Before he died, he was a photographer. Specifically, he was a food photographer and a damn good one. Before that, he was a chef. He did some other stuff too, but the main thing he did was collect really cool stuff. He had a voracious appetite for music and poetry and food and outdoor stuff and cool people. I guess I count myself among them. Not because I think I am cool. I know I am cool because David really liked cool people. People became more interesting and cool after having known him. 
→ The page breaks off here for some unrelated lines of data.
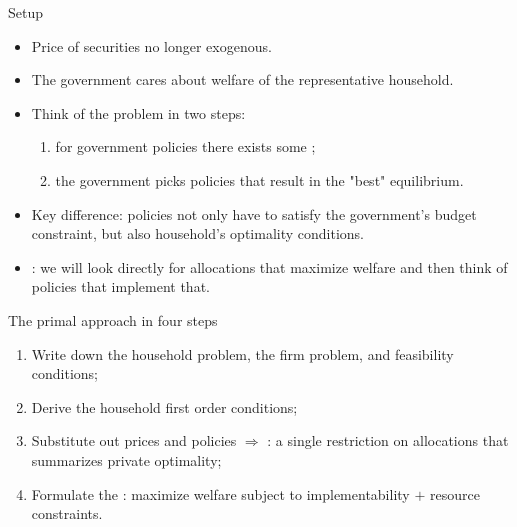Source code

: \documentclass[11pt,xcolor={dvipsnames},aspectratio=159,hyperref={pdftex,pdfpagemode=UseNone,hidelinks,pdfdisplaydoctitle=true},usepdftitle=false]{beamer}
\begin{document}
        
            \begin{frame}{Setup}
            \begin{itemize}
            \item Price of securities no longer exogenous.
            \item The government cares about welfare of the representative household.
            \item Think of the problem in two steps:
            \begin{enumerate} 
                \item for  government policies there exists some ;
                \item the government picks policies that result in the "best" equilibrium.
            \end{enumerate}
            \item Key difference: policies not only have to satisfy the government's budget constraint, but also household's optimality conditions.
            \item {}: we will look directly for allocations that maximize welfare and then think of policies that implement that.
            \end{itemize}
            \end{frame}
	            \begin{frame}{The primal approach in four steps}
	            \begin{enumerate}
	                \item Write down the household problem, the firm problem, and feasibility conditions;
	                \item Derive the household first order conditions;
	                \item Substitute out prices and policies $\Rightarrow$ : a single restriction on allocations that summarizes private optimality;
	                \item Formulate the : maximize welfare subject to implementability $+$ resource constraints.
	            \end{enumerate}
	            \end{frame}
\end{document}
In high school, David liked this girl I carpooled with. I thought she was kind of bland. It turned out she just wasn't a morning person and maybe didn't like me all that much. Within a few days of knowing her, he had learned all these cool things about her and tragic things and suddenly she seemed to realize how beautiful she was, because she smiled more after that, and wore more things that reflected her heritage as a Native American. He wasn't the kind of guy who said, "smile more." He made you smile because he was funny, and he made you smile by pointing out all the beautiful things about you. I like to think he helped her see what he saw in her. He knew how to become a person's friend and then capture what was cool about them and build on it and make something beautiful and cool. And as his friend, I wanted to make something cool too. 
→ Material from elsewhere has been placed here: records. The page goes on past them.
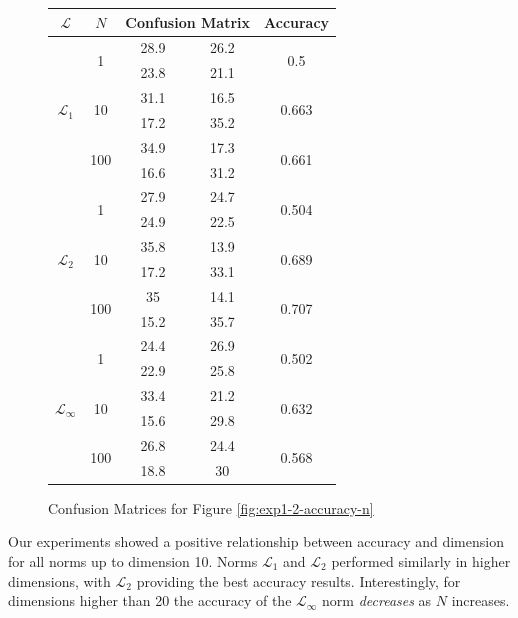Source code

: \documentclass{article}
\begin{document}
\begin{figure}[H]
\centering
\begin{tabular}{|c|c|c|c|c|}
\hline
$\mathcal{L}$&$N$&\multicolumn{2}{|c|}{Confusion Matrix}&Accuracy\\
\hline
\multirow{6}{*}{$\mathcal{L}_1$}&\multirow{2}{*}{1}&28.9&26.2&\multirow{2}{*}{0.5}\\
\cline{3-4}
&&23.8&21.1&\\
\cline{2-5}
&\multirow{2}{*}{10}&31.1&16.5&\multirow{2}{*}{0.663}\\
\cline{3-4}
&&17.2&35.2&\\
\cline{2-5}
&\multirow{2}{*}{100}&34.9&17.3&\multirow{2}{*}{0.661}\\
\cline{3-4}
&&16.6&31.2&\\
\hline
\multirow{6}{*}{$\mathcal{L}_2$}&\multirow{2}{*}{1}&27.9&24.7&\multirow{2}{*}{0.504}\\
\cline{3-4}
&&24.9&22.5&\\
\cline{2-5}
&\multirow{2}{*}{10}&35.8&13.9&\multirow{2}{*}{0.689}\\
\cline{3-4}
&&17.2&33.1&\\
\cline{2-5}
&\multirow{2}{*}{100}&35&14.1&\multirow{2}{*}{0.707}\\
\cline{3-4}
&&15.2&35.7&\\
\hline
\multirow{6}{*}{$\mathcal{L}_{\infty}$}&\multirow{2}{*}{1}&24.4&26.9&\multirow{2}{*}{0.502}\\
\cline{3-4}
&&22.9&25.8&\\
\cline{2-5}
&\multirow{2}{*}{10}&33.4&21.2&\multirow{2}{*}{0.632}\\
\cline{3-4}
&&15.6&29.8&\\
\cline{2-5}
&\multirow{2}{*}{100}&26.8&24.4&\multirow{2}{*}{0.568}\\
\cline{3-4}
&&18.8&30&\\
\hline
\end{tabular}
\caption{Confusion Matrices for Figure \ref{fig:exp1-2-accuracy-n}}\label{fig:cm-exp1-2-accuracy-n}
\end{figure}
Our experiments showed a positive relationship between accuracy and dimension for all norms up to dimension 10. Norms $\mathcal{L}_1$ and $\mathcal{L}_2$ performed similarly in higher dimensions, with $\mathcal{L}_2$ providing the best accuracy results. Interestingly, for dimensions higher than 20 the accuracy of the $\mathcal{L}_{\infty}$ norm \emph{decreases} as $N$ increases.
\end{document}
It's hard to explain why we drifted apart. First, it was because of college. Actually, first it was because I broke his heart in a really tough manner that seems okay when you are 18. But he still hung out with me. We stayed friends in the beginning of college, writing back and forth but in the long run, I wanted to remain an arch-hip asshole and he wanted to just enjoy himself. I begrudged him Bob Marley for some stupid reason. We met up in California in 2001 and hung out a few times but we lived every so slightly too far apart. Our season had passed.

I learned yesterday that David died of late-stage pancreatic cancer last year. He was 46. He died on February 21, 2021. Lawrence Ferlinghetti died on February 2, 2021, at the age of 101. I like to think Ferlinghetti was waiting for him with a pack of cigarettes or a joint at the Pearly Gates and the two of them hit it right off. 

He left behind a wife and a dog and a cat. He also left behind hundreds of poems and thousands of pictures and hundreds of people who he made more beautiful than they were before he met them. There isn't a scenario where we would likely have become close again. My only small regret is that he didn't know how often I thought of him, and how fondly. I hope he knew, or knows. I hope he thought of me fondly, too, and wished me beauty in the world even if he wasn't there to see it.